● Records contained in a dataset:
╭──

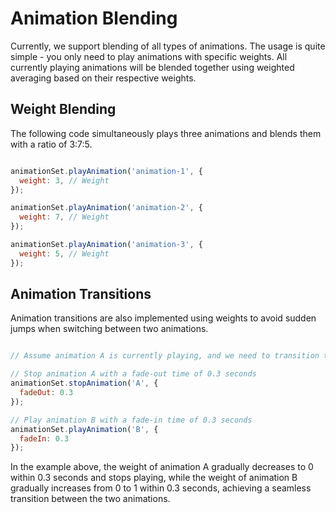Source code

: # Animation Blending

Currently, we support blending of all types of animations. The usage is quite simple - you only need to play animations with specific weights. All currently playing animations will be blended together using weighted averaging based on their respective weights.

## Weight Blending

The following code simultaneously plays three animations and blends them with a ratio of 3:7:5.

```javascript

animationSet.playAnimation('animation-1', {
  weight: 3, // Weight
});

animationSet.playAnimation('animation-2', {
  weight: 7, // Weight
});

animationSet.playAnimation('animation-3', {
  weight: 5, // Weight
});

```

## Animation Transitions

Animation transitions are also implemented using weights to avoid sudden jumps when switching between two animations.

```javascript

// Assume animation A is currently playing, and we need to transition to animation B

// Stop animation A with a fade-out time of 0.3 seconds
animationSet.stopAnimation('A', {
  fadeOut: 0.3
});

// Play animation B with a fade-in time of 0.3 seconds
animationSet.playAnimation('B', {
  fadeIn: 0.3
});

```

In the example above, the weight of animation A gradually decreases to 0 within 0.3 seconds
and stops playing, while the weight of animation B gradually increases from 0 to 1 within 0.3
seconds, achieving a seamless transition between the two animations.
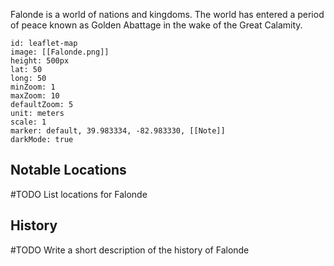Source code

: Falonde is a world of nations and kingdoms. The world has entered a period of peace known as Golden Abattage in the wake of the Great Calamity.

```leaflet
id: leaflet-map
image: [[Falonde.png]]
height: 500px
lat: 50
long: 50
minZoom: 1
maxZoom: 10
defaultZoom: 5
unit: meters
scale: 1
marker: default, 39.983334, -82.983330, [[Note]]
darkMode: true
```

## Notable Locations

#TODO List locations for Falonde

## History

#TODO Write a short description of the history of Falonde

╰──
╭──

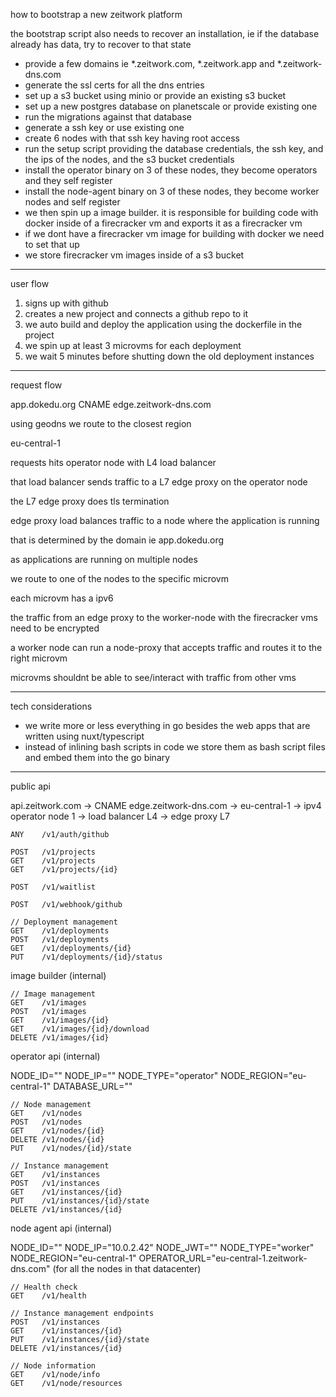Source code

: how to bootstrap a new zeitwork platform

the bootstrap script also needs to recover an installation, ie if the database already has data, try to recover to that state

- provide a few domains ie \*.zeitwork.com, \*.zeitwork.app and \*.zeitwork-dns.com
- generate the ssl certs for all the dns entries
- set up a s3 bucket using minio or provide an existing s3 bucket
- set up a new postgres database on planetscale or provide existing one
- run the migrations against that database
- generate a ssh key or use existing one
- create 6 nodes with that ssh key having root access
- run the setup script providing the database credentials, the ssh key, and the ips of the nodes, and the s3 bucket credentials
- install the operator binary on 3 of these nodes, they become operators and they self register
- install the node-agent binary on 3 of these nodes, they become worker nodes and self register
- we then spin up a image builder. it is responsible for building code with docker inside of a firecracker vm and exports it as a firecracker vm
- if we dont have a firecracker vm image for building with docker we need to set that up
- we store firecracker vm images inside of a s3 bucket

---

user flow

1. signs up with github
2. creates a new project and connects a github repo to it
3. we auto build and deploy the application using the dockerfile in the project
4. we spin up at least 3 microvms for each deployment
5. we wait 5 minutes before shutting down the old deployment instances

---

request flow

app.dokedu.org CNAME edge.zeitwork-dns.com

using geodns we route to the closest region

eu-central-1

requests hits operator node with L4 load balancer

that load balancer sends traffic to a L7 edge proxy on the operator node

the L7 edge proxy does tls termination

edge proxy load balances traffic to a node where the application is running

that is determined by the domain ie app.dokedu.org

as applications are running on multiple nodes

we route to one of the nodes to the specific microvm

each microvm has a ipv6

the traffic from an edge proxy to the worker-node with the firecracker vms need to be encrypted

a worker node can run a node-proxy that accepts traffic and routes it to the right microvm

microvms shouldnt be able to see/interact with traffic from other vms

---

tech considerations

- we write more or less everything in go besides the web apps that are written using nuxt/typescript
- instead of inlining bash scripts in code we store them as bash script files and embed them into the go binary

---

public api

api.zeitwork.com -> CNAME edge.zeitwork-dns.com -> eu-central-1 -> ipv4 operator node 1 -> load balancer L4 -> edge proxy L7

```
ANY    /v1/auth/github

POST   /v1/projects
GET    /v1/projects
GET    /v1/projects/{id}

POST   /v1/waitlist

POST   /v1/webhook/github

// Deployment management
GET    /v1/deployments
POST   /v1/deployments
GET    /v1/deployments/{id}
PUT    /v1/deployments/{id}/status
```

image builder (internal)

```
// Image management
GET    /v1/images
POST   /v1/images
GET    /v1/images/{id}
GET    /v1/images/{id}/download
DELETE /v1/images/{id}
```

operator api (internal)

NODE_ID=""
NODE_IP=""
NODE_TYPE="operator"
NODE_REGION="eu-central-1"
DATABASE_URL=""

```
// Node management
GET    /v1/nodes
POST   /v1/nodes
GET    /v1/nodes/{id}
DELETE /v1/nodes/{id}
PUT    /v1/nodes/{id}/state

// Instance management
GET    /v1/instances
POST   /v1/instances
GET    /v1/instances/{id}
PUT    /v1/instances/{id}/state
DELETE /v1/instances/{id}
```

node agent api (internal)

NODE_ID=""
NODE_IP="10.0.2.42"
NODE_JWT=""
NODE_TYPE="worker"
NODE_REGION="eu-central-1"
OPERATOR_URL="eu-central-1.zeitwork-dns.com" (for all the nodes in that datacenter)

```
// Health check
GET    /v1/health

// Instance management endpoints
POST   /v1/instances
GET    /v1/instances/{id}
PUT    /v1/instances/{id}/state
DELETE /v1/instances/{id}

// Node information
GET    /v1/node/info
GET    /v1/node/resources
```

╰──

● Task statement:
Each line of the records that contains the string "internal" must be copied.

● Result of this exercise:
image builder (internal)
operator api (internal)
node agent api (internal)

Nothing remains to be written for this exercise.